Kerrish dipped his hand into his pocket, pulled out his phone and furiously tried to drag up some pictures of Krista Ming. He shoved the screen right up to Asher, close enough for the pixels scramble themselves up and blur out of focus. Asher leant back, taking in the images of Krista Ming. Black hair, fanning out behind her in a perfect isosceles triangle. Sharp Asian features, profound collarbones, and a smoking hot body. Only recently sixteen.

Fashion model.

The memories came back with one big pound inside his head. Flashes rushed up to meet his swirling mind.

The colour of her lipstick. 

Her cutout dress beneath his hands. 

The sweat.

Asher dropped his head onto his hands, feeling an oncoming headache. They hadn't slept together, not even close. But this trashy teen magazine had obtained a picture of them laughing together at the party. Apparently they were to be the next power couple.

His breath left him in a shaky exhale, "Shit."

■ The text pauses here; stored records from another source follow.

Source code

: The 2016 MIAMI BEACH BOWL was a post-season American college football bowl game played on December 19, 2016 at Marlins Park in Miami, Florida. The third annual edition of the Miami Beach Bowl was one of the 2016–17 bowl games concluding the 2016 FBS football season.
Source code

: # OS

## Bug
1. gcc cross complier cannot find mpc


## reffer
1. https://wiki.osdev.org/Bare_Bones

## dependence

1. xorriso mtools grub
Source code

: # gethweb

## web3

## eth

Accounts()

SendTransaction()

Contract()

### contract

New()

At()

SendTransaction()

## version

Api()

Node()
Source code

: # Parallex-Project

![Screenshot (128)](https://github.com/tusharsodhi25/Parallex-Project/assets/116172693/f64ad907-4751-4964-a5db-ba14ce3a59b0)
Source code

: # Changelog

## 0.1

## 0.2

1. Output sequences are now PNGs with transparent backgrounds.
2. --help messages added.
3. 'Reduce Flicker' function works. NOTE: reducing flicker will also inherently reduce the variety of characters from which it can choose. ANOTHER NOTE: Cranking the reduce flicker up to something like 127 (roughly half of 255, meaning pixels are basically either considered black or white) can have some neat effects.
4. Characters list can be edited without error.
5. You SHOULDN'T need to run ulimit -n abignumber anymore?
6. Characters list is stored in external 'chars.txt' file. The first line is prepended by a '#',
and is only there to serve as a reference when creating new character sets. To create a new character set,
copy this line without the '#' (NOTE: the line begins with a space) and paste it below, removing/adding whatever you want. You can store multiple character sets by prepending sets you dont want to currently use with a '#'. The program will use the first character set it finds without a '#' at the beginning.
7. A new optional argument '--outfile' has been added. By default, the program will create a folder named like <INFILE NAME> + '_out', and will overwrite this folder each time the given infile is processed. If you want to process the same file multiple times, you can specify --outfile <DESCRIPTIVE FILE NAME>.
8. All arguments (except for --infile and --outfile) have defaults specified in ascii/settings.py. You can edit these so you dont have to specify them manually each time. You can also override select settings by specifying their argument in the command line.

Kerrish was beside himself with an odd concoction of glee and annoyance, "Oh my God, you sly bastard. I asked one thing of you: a smoking hot chick's number, and you get her for yourself. That's evilly impressive, man."

"I swear, I was drunk off my ass. Didn't even—"

"It's always so funny when the nice guys try to defend their flings." Kerrish pulled out a chair next to Asher, and assumed the pose he used for all classes without a hot teacher. Legs propped up on the desk, arms folded across his chest. "The life of a player is harder than it looks, no?"

"No," Asher muttered.

Kerrish smirked over at Asher. Their teacher was coming in, shooting a sharp glare to Kerrish's dirty sneakers on the desk, and realising the boy wasn't going to move his feet at all. A disgusted scowl was sent Kerrish's way, before the attendance register came out.

"Let's just leave the sleeping around to me now," Kerrish said.

"Deal. Just don't bring this up again."

A bark of laughter disturbed the class, and all eyes shot to Kerrish. He shrugged, still maintaining his careless attitude. Asher had received plenty of attention when his career first kicked off, but by senior year, everyone he knew could not care less about his fame. 

Inside the halls of his high school, it was, in fact, Kerrish who demanded most of the popularity.

When their conversation was relatively unnoticed again, Kerrish leant over the gap between their desks to whisper, "It's weird reading about my best friend in tabloid articles."

Asher felt the blood drain from his face, leaving his jaw sagging open numbly. 

Kerrish continued, "Yeah, I think everyone in the country's read about this. And maybe China."

An urge to cry aloud and slam his head on the desk tugged at Asher — maybe a concussion could erase all of this — but could only weakly ask his friend, "How fucked am I?"

"I would say," Kerrish yawned extravagantly, "as much as you were on New Years."